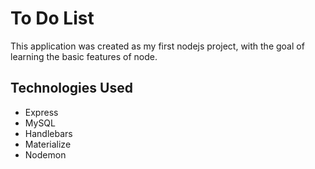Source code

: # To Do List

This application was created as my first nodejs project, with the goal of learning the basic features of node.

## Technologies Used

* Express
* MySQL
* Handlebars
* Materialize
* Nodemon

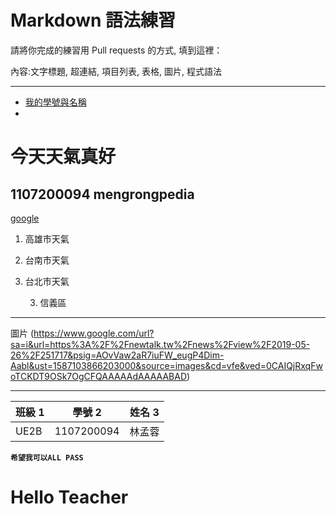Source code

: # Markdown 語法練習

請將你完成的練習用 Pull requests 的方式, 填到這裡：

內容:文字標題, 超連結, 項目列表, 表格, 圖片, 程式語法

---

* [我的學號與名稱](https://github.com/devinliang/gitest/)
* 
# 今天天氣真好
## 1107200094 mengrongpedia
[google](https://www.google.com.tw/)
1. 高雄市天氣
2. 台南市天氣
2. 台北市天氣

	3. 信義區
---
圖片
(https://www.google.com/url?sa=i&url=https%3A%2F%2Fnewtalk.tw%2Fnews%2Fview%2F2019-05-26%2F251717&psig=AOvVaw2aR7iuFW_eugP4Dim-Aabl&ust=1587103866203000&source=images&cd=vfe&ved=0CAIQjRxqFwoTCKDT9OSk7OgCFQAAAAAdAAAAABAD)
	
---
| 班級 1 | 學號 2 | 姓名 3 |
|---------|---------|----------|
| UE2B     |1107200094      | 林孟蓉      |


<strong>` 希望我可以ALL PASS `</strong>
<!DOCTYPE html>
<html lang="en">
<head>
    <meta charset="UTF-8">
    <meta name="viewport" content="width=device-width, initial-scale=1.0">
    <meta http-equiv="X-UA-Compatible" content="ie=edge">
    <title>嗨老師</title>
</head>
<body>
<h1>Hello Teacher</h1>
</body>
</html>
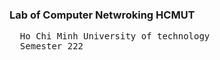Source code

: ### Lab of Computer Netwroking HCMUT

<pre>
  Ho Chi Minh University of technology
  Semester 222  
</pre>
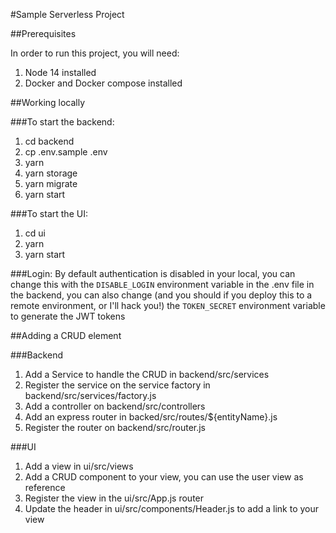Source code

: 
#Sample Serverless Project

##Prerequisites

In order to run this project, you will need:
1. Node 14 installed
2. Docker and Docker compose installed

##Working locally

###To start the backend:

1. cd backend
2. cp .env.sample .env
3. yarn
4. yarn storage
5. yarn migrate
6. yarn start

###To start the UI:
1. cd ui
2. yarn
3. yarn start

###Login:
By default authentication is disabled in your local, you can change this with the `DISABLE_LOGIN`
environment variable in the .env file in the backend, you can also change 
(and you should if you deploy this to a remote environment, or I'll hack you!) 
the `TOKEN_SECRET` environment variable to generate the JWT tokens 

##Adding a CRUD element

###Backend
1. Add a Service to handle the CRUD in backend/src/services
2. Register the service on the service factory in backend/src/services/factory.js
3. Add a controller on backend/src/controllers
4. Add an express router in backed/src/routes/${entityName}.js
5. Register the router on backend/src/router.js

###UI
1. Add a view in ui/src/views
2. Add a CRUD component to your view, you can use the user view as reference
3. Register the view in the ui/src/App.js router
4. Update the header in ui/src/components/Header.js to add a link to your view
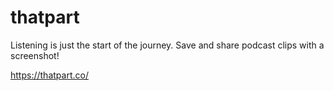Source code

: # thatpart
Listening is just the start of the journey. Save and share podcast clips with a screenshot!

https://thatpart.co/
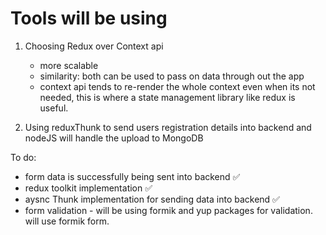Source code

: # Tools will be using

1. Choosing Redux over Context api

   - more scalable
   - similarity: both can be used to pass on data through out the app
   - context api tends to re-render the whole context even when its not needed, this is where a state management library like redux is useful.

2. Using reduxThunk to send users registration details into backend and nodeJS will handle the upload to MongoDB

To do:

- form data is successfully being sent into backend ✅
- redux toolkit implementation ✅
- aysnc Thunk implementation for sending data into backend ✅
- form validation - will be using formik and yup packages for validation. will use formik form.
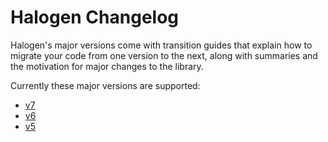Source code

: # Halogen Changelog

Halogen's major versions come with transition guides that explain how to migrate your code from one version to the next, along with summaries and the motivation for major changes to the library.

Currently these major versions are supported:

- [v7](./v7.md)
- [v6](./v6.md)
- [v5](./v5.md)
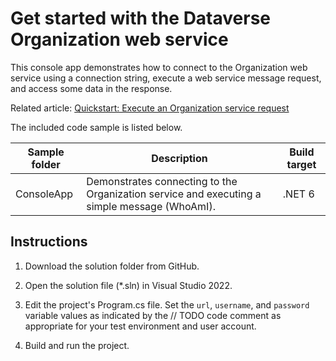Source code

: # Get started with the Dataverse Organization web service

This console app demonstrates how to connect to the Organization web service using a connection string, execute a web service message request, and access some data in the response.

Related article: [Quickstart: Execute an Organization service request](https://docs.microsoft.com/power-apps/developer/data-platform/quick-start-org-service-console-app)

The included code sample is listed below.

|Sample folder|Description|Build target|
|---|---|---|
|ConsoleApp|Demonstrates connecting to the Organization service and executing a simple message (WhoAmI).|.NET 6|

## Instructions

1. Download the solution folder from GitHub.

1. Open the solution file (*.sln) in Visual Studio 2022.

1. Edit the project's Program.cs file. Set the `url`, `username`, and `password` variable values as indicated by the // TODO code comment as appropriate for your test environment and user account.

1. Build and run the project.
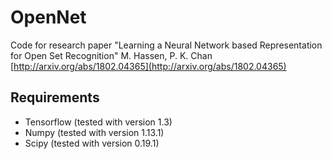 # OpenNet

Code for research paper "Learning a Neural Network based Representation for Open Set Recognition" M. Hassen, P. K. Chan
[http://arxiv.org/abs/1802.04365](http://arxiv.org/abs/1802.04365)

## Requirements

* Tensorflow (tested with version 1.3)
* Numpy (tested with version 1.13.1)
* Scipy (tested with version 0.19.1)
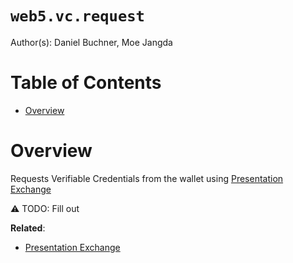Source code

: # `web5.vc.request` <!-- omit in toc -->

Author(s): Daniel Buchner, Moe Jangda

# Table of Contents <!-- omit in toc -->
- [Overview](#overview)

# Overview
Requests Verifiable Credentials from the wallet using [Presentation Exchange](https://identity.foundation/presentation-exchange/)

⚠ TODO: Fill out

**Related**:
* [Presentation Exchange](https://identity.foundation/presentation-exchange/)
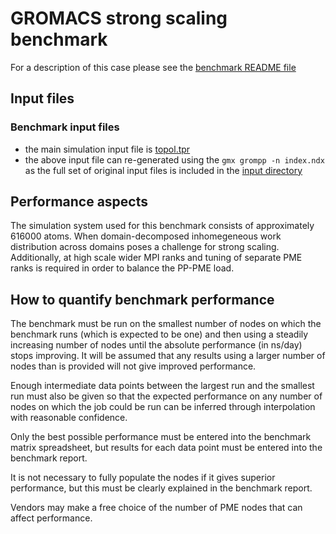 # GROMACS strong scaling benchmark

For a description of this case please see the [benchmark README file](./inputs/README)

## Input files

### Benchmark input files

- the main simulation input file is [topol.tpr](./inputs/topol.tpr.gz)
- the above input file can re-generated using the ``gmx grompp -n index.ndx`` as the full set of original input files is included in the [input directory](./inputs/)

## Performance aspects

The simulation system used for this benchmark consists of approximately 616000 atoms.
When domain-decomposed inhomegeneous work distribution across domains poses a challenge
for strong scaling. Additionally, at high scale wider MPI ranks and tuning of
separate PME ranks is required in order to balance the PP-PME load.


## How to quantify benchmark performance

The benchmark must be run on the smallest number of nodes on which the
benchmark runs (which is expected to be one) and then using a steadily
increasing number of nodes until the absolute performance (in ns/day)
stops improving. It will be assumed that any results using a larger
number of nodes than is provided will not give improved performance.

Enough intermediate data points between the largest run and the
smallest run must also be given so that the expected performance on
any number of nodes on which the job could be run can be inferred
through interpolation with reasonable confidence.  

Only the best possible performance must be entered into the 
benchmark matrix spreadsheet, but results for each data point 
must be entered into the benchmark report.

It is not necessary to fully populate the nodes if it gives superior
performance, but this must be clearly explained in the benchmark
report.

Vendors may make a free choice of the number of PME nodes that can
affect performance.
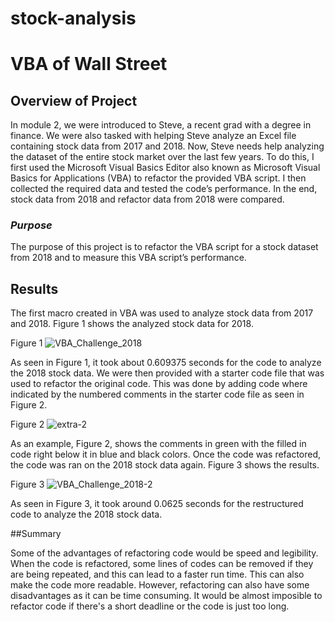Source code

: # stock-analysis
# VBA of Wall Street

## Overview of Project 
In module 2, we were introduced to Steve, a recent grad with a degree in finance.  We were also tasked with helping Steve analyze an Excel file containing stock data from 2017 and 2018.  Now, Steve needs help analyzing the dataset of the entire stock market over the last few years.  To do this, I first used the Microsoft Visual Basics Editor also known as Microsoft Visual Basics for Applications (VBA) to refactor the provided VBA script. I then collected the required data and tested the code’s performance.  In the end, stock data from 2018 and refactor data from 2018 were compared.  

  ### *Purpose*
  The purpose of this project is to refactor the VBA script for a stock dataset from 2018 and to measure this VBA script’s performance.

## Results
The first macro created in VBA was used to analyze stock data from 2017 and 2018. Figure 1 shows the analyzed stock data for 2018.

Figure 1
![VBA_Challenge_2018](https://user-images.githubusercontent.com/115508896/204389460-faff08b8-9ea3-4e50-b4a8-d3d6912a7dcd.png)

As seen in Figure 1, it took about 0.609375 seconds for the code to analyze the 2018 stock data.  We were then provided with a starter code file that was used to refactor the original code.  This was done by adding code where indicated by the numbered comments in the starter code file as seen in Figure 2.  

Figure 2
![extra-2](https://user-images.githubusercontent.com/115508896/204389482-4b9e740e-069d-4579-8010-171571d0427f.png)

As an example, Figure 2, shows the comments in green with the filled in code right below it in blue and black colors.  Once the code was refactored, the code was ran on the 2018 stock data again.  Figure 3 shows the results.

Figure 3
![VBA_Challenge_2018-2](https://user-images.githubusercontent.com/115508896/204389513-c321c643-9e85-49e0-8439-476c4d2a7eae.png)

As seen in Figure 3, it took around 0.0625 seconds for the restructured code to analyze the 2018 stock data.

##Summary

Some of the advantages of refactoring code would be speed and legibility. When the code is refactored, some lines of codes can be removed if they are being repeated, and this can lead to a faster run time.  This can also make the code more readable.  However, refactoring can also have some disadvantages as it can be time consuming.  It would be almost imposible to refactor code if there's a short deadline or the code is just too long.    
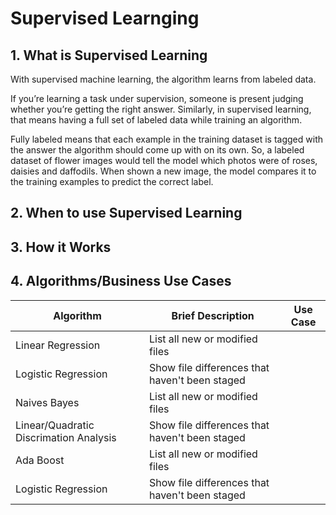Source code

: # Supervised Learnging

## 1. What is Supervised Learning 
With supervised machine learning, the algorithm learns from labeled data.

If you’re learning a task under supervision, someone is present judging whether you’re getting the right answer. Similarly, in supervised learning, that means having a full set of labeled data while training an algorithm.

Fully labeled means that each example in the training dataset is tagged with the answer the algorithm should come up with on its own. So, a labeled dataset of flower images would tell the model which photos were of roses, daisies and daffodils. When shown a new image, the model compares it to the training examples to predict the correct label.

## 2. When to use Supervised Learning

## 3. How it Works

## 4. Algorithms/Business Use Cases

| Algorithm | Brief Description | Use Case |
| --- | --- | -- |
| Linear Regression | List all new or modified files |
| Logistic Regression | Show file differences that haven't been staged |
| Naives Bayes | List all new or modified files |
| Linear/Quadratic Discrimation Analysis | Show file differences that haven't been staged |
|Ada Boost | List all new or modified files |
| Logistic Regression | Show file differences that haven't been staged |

* * *

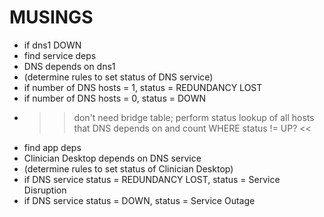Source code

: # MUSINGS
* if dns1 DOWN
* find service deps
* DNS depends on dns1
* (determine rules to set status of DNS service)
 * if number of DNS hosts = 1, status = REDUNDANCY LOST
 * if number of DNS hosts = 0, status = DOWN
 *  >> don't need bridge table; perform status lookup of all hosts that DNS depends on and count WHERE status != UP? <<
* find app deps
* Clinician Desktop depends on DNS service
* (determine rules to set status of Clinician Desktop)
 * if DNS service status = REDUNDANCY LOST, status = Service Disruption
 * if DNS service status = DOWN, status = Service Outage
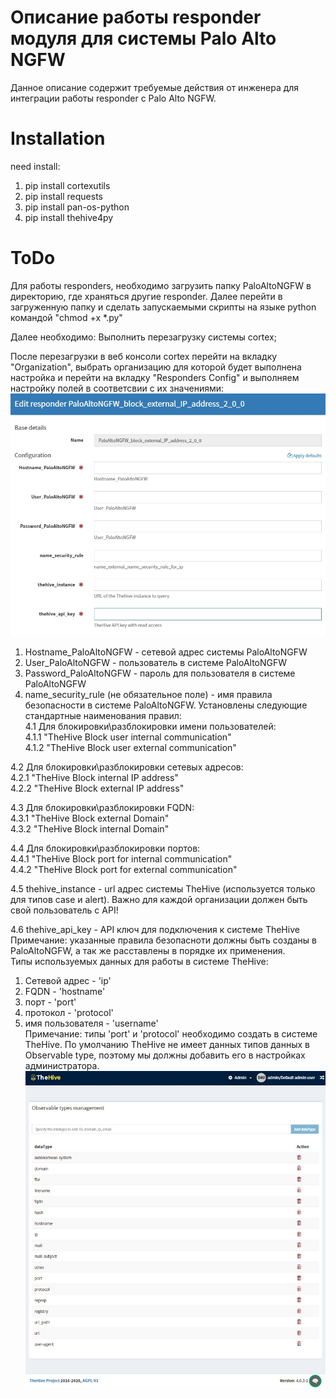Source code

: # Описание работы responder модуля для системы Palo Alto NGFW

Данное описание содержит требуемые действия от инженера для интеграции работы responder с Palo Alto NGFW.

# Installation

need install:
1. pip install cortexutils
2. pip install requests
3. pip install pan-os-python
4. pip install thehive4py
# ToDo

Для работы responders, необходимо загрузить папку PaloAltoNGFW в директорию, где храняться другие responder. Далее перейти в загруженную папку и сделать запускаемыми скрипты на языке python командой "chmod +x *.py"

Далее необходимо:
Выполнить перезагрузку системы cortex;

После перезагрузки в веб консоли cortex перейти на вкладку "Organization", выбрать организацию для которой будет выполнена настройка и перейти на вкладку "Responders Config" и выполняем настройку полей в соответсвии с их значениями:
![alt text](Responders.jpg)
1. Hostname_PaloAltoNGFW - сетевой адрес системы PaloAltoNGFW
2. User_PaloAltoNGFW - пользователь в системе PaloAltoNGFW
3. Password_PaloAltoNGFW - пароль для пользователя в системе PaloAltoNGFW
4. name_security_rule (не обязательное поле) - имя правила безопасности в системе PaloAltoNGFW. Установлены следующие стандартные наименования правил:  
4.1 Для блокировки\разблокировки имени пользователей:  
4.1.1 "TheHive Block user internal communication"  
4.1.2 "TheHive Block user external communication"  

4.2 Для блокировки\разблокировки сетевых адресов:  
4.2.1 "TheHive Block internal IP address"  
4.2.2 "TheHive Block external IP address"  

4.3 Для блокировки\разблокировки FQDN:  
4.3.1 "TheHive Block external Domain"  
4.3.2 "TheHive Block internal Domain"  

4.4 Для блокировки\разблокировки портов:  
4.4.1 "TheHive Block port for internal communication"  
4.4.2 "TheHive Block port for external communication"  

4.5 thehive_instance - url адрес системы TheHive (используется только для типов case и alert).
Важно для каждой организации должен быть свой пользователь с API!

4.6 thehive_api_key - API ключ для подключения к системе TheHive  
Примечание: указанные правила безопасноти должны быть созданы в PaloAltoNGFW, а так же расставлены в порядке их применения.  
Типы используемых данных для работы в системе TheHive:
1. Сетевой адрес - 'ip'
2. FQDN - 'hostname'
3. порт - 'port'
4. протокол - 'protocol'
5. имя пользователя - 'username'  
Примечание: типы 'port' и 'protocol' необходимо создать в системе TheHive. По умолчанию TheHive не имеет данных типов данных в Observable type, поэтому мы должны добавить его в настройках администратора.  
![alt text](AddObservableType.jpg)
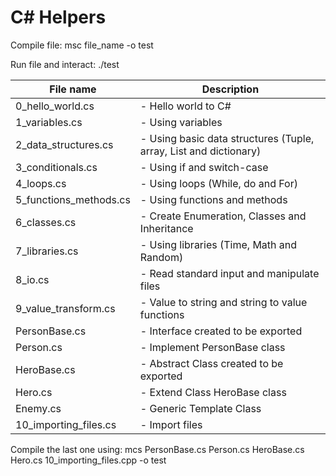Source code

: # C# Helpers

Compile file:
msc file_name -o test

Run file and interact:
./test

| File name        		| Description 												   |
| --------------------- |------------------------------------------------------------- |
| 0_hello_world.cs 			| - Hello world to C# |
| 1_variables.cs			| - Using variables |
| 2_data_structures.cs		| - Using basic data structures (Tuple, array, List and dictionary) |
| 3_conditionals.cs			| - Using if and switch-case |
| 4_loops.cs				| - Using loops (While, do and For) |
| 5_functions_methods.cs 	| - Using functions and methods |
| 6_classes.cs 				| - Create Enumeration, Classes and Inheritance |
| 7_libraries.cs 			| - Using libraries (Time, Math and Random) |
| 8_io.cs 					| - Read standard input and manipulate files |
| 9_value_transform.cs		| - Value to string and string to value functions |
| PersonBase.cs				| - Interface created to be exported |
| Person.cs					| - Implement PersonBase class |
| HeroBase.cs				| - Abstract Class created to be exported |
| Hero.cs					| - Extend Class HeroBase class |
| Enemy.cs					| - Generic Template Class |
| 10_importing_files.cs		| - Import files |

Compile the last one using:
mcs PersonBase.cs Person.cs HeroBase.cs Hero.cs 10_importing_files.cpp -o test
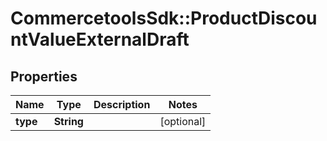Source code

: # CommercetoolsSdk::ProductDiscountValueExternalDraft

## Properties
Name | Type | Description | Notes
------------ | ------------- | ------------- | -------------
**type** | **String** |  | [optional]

Work to complete » Make a copy of each line in the records above that has the word "seen".

Completed task »
As seen in Figure 1, it took about 0.609375 seconds for the code to analyze the 2018 stock data.  We were then provided with a starter code file that was used to refactor the original code.  This was done by adding code where indicated by the numbered comments in the starter code file as seen in Figure 2.  
As seen in Figure 3, it took around 0.0625 seconds for the restructured code to analyze the 2018 stock data.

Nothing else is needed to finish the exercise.